Because we were waiting for a decision on the fosses, it became a bit of a bind planning and then installing the long awaited chemical waste disposal point for the campsite. I just didn’t want to do it to be told that I’d have to rip it all out anyway. Now that Spancy Man’s been & seen, I’ll crack on with that in time for the season proper!
We’ve just ordered two very swish (and very expensive) replacement ehu (electric hook-up) bollards for the campsite. Ours are fine, they work ok and they’re tested yearly. They just look crap. We want the place to look nice and we want people to have a nice time here. Looking nice is all a part of that, so we took the plunge just yesterday and ordered them from the UK for delivery within a fortnight. No doubt I’ll be splattering piccies all over our facebook page when they’re done!
What else? Nothing much except the constant round of decorating, gardening, mending, cleaning, replacing water heaters and generally living la vie française!
So.

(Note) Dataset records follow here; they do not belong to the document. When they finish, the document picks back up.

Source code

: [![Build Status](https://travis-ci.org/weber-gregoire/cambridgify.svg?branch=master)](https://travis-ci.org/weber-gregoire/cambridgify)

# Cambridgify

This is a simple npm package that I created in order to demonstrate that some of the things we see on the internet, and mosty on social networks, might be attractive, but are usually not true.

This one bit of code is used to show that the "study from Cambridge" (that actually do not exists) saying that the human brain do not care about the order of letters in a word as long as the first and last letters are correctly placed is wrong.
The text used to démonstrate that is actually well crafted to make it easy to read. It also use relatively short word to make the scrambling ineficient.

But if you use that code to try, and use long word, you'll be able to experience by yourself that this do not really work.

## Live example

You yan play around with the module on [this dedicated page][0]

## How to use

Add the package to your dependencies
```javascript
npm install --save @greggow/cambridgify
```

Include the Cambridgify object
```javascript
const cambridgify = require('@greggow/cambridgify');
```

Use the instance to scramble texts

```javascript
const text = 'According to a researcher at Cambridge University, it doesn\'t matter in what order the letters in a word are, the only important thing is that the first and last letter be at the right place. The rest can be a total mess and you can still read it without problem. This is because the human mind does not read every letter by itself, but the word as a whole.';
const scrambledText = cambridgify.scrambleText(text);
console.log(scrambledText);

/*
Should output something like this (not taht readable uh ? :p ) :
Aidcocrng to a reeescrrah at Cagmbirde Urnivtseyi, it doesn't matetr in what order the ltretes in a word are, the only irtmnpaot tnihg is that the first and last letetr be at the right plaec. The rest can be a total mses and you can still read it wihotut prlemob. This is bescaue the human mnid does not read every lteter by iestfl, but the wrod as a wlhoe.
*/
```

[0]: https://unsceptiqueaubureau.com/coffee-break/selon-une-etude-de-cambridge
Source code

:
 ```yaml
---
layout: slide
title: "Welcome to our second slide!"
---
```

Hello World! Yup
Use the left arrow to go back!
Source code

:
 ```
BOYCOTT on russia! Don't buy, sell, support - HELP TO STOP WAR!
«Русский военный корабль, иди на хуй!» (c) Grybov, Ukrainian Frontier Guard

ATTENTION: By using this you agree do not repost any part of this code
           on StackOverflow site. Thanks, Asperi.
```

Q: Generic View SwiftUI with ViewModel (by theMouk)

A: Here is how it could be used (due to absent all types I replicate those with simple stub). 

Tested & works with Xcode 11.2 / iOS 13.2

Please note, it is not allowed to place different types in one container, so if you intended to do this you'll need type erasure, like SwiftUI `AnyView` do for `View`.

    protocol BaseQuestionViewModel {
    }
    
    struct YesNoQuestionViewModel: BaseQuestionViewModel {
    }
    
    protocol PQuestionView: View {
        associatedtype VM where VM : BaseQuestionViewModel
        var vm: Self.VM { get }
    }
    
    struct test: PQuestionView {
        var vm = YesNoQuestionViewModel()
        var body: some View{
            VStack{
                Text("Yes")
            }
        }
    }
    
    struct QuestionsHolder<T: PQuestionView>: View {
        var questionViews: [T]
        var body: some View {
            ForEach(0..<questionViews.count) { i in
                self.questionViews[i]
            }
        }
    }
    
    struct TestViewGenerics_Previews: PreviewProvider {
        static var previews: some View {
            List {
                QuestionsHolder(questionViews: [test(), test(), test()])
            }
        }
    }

If you’re coming to see us this year, please do mention how lovely our (drastically lowered) trees look and that you’re having fun tipping your chemical waste down our bespoke disposal point. Tell us that you love the plentiful supply of hot water, and that you’re struggling to extract your soapy bodies from the luxurious bath in Héron. Do tell us you’re laughing hysterically, listening to Syb and her squeals of delight as she boils the kettle and burns the toast – AT THE SAME TIME! You can, if you like tell us you have NO idea how you ever managed without the new, swish ehu bollards too! Then we’ll know we’re doing things right!